Nevertheless, Fetouri agreed that Bashagha’s standing has diminished as a result of his inability to install his government in Tripoli.
He said that “Bashagha’s intention in attempting to enter Tripoli was to assess the extent to which he has support within Tripoli, and whether he still enjoys the loyalty of those who have supported him in the past.”
However, “support for Bashagha will diminish after today for the simple reason that many will see his departure from Tripoli as a defeat”, Fetouri said.
Yet, there appear to be suggestions that Bashagha will be able to survive the latest setback.
The United States embassy in Libya appeared to downplay the events in Tripoli by reasserting the importance of the talks in Cairo despite assertions among critics that Egypt has firmly backed Bashagha’s attempts to topple Dbeibah’s government in Tripoli.
Libyan analyst and political commentator Abdalaziz Agniea told Al Jazeera that “there is a desire on the part of the international community, and specifically Washington, to preserve Bashagha [without necessarily recognising his government] as a means by which to apply pressure on Dbeibah’s government to actually hold elections, and also to pressure the High Council of State and the House of Representatives to abide by any agreement made in Cairo.”

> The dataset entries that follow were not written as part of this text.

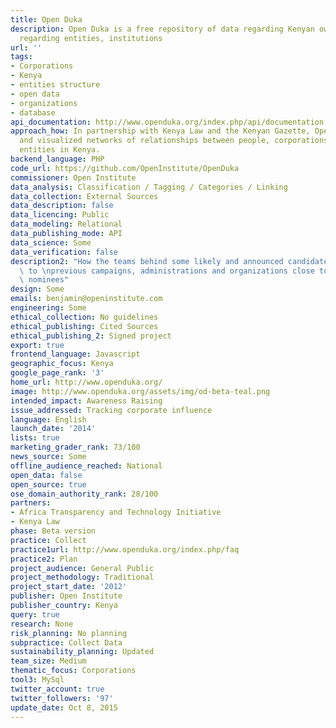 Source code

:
 ```yaml
---
title: Open Duka
description: Open Duka is a free repository of data regarding Kenyan ownership information
  regarding entities, institutions
url: ''
tags:
- Corporations
- Kenya
- entities structure
- open data
- organizations
- database
api_documentation: http://www.openduka.org/index.php/api/documentation
approach_how: In partnership with Kenya Law and the Kenyan Gazette, Open Duka scraped
  and visualized networks of relationships between people, corporations and institutional
  entities in Kenya.
backend_language: PHP
code_url: https://github.com/OpenInstitute/OpenDuka
commissioner: Open Institute
data_analysis: Classification / Tagging / Categories / Linking
data_collection: External Sources
data_description: false
data_licencing: Public
data_modeling: Relational
data_publishing_mode: API
data_science: Some
data_verification: false
description2: "How the teams behind some likely and announced candidates are connected\
  \ to \nprevious campaigns, administrations and organizations close to the \npossible\
  \ nominees"
design: Some
emails: benjamin@openinstitute.com
engineering: Some
ethical_collection: No guidelines
ethical_publishing: Cited Sources
ethical_publishing_2: Signed project
export: true
frontend_language: Javascript
geographic_focus: Kenya
google_page_rank: '3'
home_url: http://www.openduka.org/
image: http://www.openduka.org/assets/img/od-beta-teal.png
intended_impact: Awareness Raising
issue_addressed: Tracking corporate influence
language: English
launch_date: '2014'
lists: true
marketing_grader_rank: 73/100
news_source: Some
offline_audience_reached: National
open_data: false
open_source: true
ose_domain_authority_rank: 28/100
partners:
- Africa Transparency and Technology Initiative
- Kenya Law
phase: Beta version
practice: Collect
practice1url: http://www.openduka.org/index.php/faq
practice2: Plan
project_audience: General Public
project_methodology: Traditional
project_start_date: '2012'
publisher: Open Institute
publisher_country: Kenya
query: true
research: None
risk_planning: No planning
subpractice: Collect Data
sustainability_planning: Updated
team_size: Medium
thematic_focus: Corporations
tool3: MySql
twitter_account: true
twitter_followers: '97'
update_date: Oct 8, 2015
---
```

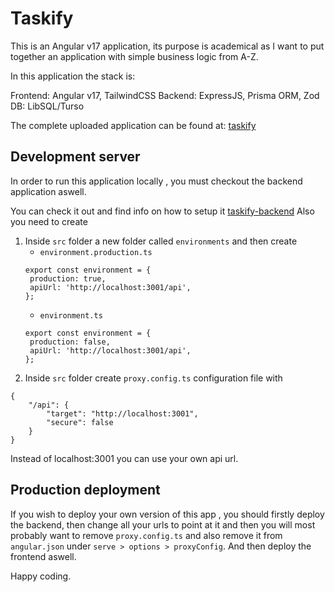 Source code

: # Taskify

This is an Angular v17 application, its purpose is academical as I want to put together an application with simple business logic from A-Z.

In this application the stack is:

Frontend: Angular v17, TailwindCSS
Backend: ExpressJS, Prisma ORM, Zod
DB: LibSQL/Turso

The complete uploaded application can be found at: [taskify](www.google.com)

## Development server

In order to run this application locally , you must checkout the backend application aswell.

You can check it out and find info on how to setup it [taskify-backend](https://github.com/kzisopoulos/taskify-backend)
Also you need to create

1. Inside `src` folder a new folder called `environments` and then create
   - `environment.production.ts`
   ```
   export const environment = {
   	production: true,
   	apiUrl: 'http://localhost:3001/api',
   };
   ```
   - `environment.ts`
   ```
   export const environment = {
   	production: false,
   	apiUrl: 'http://localhost:3001/api',
   };
   ```
2. Inside `src` folder create `proxy.config.ts` configuration file with

```
{
	"/api": {
		"target": "http://localhost:3001",
		"secure": false
	}
}
```

Instead of localhost:3001 you can use your own api url.

## Production deployment

If you wish to deploy your own version of this app , you should firstly deploy the backend, then change all your urls to point at it and then you will most probably want to remove `proxy.config.ts` and also remove it from `angular.json` under `serve > options > proxyConfig`.
And then deploy the frontend aswell.

Happy coding.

Meanwhile, internationally-recognised Prime Minister Dbeibah has ordered changes in the security leadership following the clashes. Deputy Intelligence Chief Mustafa Qaddur of the Nawasi Brigade, which helped Bashagha enter Tripoli, has been dismissed. Director of Military Intelligence Osama Juwaili, who has been perceived to be sympathetic to Bashagha, has also been fired.
Yet, the situation in Libya continues to remain volatile despite Bashagha announcing his government will begin operating from the coastal city of Sirte about 450km (280 miles) east of Tripoli.

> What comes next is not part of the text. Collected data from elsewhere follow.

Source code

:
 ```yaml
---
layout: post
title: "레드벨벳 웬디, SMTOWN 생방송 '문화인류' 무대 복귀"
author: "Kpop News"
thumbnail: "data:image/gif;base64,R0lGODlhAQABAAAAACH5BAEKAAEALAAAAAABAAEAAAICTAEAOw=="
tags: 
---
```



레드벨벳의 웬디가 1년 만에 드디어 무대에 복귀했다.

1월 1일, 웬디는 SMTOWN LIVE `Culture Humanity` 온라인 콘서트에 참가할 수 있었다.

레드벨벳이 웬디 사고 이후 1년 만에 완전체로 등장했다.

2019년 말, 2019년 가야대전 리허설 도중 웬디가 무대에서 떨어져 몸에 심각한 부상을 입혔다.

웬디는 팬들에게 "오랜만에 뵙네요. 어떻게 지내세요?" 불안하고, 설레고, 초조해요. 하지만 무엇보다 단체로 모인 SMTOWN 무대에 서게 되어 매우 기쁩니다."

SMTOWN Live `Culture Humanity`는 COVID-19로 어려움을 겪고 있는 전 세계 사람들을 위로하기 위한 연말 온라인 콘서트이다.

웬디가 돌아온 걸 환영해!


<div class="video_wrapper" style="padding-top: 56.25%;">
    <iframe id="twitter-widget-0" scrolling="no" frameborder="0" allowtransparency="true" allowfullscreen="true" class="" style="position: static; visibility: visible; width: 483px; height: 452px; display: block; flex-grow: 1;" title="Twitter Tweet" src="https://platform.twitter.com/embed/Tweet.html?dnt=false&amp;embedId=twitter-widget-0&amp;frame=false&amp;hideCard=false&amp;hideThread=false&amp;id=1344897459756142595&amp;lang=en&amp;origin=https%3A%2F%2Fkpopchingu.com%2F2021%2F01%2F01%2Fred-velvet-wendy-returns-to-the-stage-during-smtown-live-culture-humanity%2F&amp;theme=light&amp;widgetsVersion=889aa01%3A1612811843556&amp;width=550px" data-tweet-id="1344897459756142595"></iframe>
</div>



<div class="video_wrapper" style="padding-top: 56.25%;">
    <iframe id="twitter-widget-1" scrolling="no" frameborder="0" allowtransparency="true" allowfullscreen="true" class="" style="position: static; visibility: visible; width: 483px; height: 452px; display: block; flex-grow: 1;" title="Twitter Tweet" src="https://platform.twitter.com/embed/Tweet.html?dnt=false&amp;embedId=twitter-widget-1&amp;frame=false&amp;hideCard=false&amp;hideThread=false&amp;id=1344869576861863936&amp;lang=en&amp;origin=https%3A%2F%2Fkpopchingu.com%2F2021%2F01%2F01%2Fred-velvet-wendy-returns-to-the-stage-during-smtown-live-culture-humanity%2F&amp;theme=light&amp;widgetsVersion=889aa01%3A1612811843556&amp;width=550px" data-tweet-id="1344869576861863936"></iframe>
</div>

Meanwhile, there are suggestions that traditional alliances appear to be shifting.
The Turkish embassy in Libya tweeted its support of the talks in Cairo that have been viewed with suspicion by Dbeibah’s government. Ankara had militarily backed the internationally-recognised Government of National Accord (GNA) based in Tripoli before Dbeibah took over in February 2021 as part of the UN-brokered political process. Turkey and Egypt were on the opposite side of the conflict in Libya, with Ankara helping the GNA in the fight against eastern forces in 2020.

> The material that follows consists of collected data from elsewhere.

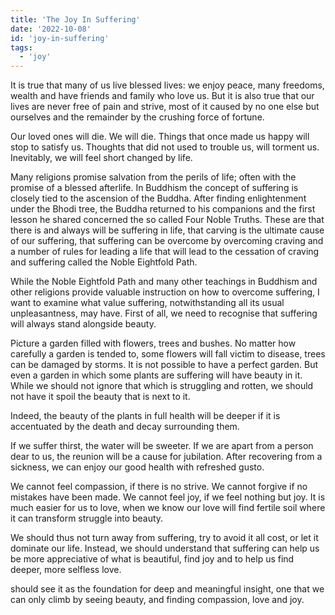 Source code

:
 ```yaml
---
title: 'The Joy In Suffering'
date: '2022-10-08'
id: 'joy-in-suffering'
tags:
  - 'joy'
---
```


It is true that many of us live blessed lives: we enjoy peace, many freedoms, wealth and have friends and family who love us. But it is also true that our lives are never free of pain and strive, most of it caused by no one else but ourselves and the remainder by the crushing force of fortune.

Our loved ones will die. We will die. Things that once made us happy will stop to satisfy us. Thoughts that did not used to trouble us, will torment us. Inevitably, we will feel short changed by life.

Many religions promise salvation from the perils of life; often with the promise of a blessed afterlife. In Buddhism the concept of suffering is closely tied to the ascension of the Buddha. After finding enlightenment under the Bhodi tree, the Buddha returned to his companions and the first lesson he shared concerned the so called Four Noble Truths. These are that there is and always will be suffering in life, that carving is the ultimate cause of our suffering, that suffering can be overcome by overcoming craving and a number of rules for leading a life that will lead to the cessation of craving and suffering called the Noble Eightfold Path.

While the Noble Eightfold Path and many other teachings in Buddhism and other religions provide valuable instruction on how to overcome suffering, I want to examine what value suffering, notwithstanding all its usual unpleasantness, may have. First of all, we need to recognise that suffering will always stand alongside beauty.

Picture a garden filled with flowers, trees and bushes. No matter how carefully a garden is tended to, some flowers will fall victim to disease, trees can be damaged by storms. It is not possible to have a perfect garden. But even a garden in which some plants are suffering will have beauty in it. While we should not ignore that which is struggling and rotten, we should not have it spoil the beauty that is next to it.

Indeed, the beauty of the plants in full health will be deeper if it is accentuated by the death and decay surrounding them.

If we suffer thirst, the water will be sweeter. If we are apart from a person dear to us, the reunion will be a cause for jubilation. After recovering from a sickness, we can enjoy our good health with refreshed gusto.

We cannot feel compassion, if there is no strive. We cannot forgive if no mistakes have been made. We cannot feel joy, if we feel nothing but joy. It is much easier for us to love, when we know our love will find fertile soil where it can transform struggle into beauty.

We should thus not turn away from suffering, try to avoid it all cost, or let it dominate our life. Instead, we should understand that suffering can help us be more appreciative of what is beautiful, find joy and to help us find deeper, more selfless love.

should see it as the foundation for deep and meaningful insight, one that we can only climb by seeing beauty, and finding compassion, love and joy.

Moreover, Tripoli-based High Council of State Chairman Khaled al-Mishri has stated that while Bashagha’s government should resign, Dbeibah’s government “does not want to hold elections, and is also incapable of holding elections and should therefore be changed”.
Questions remain over whether any agreement in Cairo can be implemented in light of the tensions that threaten to spill over into wider conflict.
Experts say only elections can bring about genuine changes.
“Libyans seek genuine change that ends these political bodies and multiple governments, and reform that restores authority to the Libyan people through a serious constitutional process and elections,” Libyan expert Mahmoud Ismail Ramli said.